| WHAT NEEDS TO BE DONE |
Return every line from the records below in which the word "label" is found.

| EXERCISE MATERIAL |
- - - - - - -

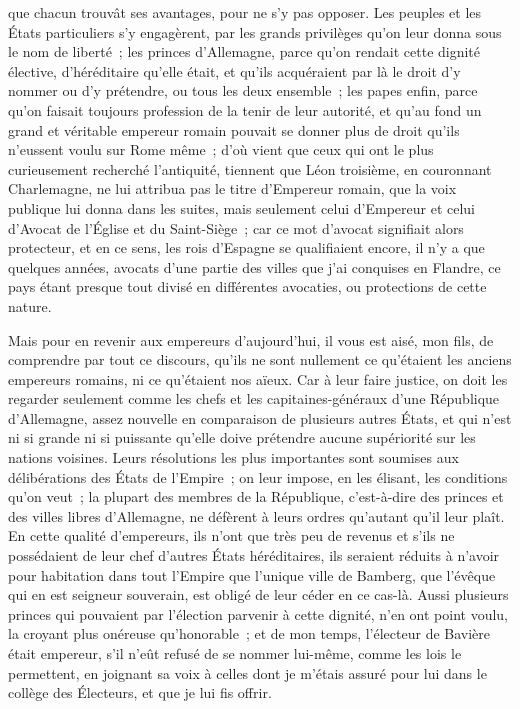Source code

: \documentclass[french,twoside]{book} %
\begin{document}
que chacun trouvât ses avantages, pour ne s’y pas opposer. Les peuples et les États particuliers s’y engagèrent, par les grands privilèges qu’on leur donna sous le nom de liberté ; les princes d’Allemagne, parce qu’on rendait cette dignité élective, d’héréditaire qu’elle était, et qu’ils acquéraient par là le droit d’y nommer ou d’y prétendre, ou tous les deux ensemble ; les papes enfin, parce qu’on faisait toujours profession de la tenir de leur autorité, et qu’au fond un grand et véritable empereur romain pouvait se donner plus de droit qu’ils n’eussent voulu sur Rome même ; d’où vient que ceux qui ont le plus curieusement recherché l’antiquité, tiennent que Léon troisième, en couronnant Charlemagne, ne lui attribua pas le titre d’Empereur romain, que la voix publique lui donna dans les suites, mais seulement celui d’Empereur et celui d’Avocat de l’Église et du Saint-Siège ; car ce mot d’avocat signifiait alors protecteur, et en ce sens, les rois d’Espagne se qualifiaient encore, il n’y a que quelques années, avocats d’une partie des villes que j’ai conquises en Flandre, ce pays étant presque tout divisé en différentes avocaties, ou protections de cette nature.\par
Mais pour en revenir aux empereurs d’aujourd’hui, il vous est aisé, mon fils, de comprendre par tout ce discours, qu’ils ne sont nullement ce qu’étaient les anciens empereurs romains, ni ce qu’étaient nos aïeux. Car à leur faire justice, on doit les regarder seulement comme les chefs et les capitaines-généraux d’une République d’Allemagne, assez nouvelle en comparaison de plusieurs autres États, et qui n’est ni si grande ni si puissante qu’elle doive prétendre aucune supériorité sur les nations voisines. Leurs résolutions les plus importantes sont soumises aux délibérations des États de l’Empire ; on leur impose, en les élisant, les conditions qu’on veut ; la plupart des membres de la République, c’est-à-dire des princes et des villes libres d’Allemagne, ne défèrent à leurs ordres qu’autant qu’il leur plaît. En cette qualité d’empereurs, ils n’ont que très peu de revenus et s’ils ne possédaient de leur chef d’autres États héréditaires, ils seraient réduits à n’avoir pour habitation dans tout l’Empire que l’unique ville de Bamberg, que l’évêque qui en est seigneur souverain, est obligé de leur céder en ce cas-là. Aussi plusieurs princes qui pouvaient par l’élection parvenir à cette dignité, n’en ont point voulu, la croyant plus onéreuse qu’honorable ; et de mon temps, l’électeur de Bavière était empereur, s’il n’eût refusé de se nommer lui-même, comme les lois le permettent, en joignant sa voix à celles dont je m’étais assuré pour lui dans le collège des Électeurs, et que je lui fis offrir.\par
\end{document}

- - - - - - -

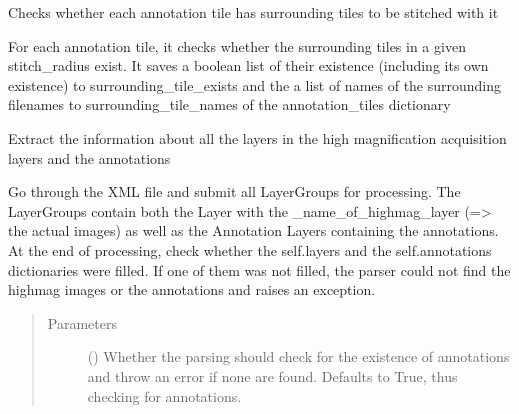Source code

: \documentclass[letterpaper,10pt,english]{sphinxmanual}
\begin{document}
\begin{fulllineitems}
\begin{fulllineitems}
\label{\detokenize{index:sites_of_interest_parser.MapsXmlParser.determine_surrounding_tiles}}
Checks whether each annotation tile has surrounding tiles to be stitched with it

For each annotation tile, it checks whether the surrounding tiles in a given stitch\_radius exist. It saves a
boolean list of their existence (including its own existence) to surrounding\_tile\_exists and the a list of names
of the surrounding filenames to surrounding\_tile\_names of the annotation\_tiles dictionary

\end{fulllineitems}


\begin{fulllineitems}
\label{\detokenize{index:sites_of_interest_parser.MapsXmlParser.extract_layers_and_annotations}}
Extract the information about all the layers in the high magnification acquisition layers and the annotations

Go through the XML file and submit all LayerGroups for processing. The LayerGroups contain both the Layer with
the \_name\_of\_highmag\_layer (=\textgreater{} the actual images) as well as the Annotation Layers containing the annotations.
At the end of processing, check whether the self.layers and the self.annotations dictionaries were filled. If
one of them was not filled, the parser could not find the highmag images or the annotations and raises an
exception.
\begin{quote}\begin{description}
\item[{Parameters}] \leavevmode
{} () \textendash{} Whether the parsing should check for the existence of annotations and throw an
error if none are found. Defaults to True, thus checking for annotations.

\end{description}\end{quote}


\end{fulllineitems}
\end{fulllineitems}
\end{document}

- - - - - - -

| THE ANSWER |
\label{\detokenize{index:sites_of_interest_parser.MapsXmlParser.determine_surrounding_tiles}}
\label{\detokenize{index:sites_of_interest_parser.MapsXmlParser.extract_layers_and_annotations}}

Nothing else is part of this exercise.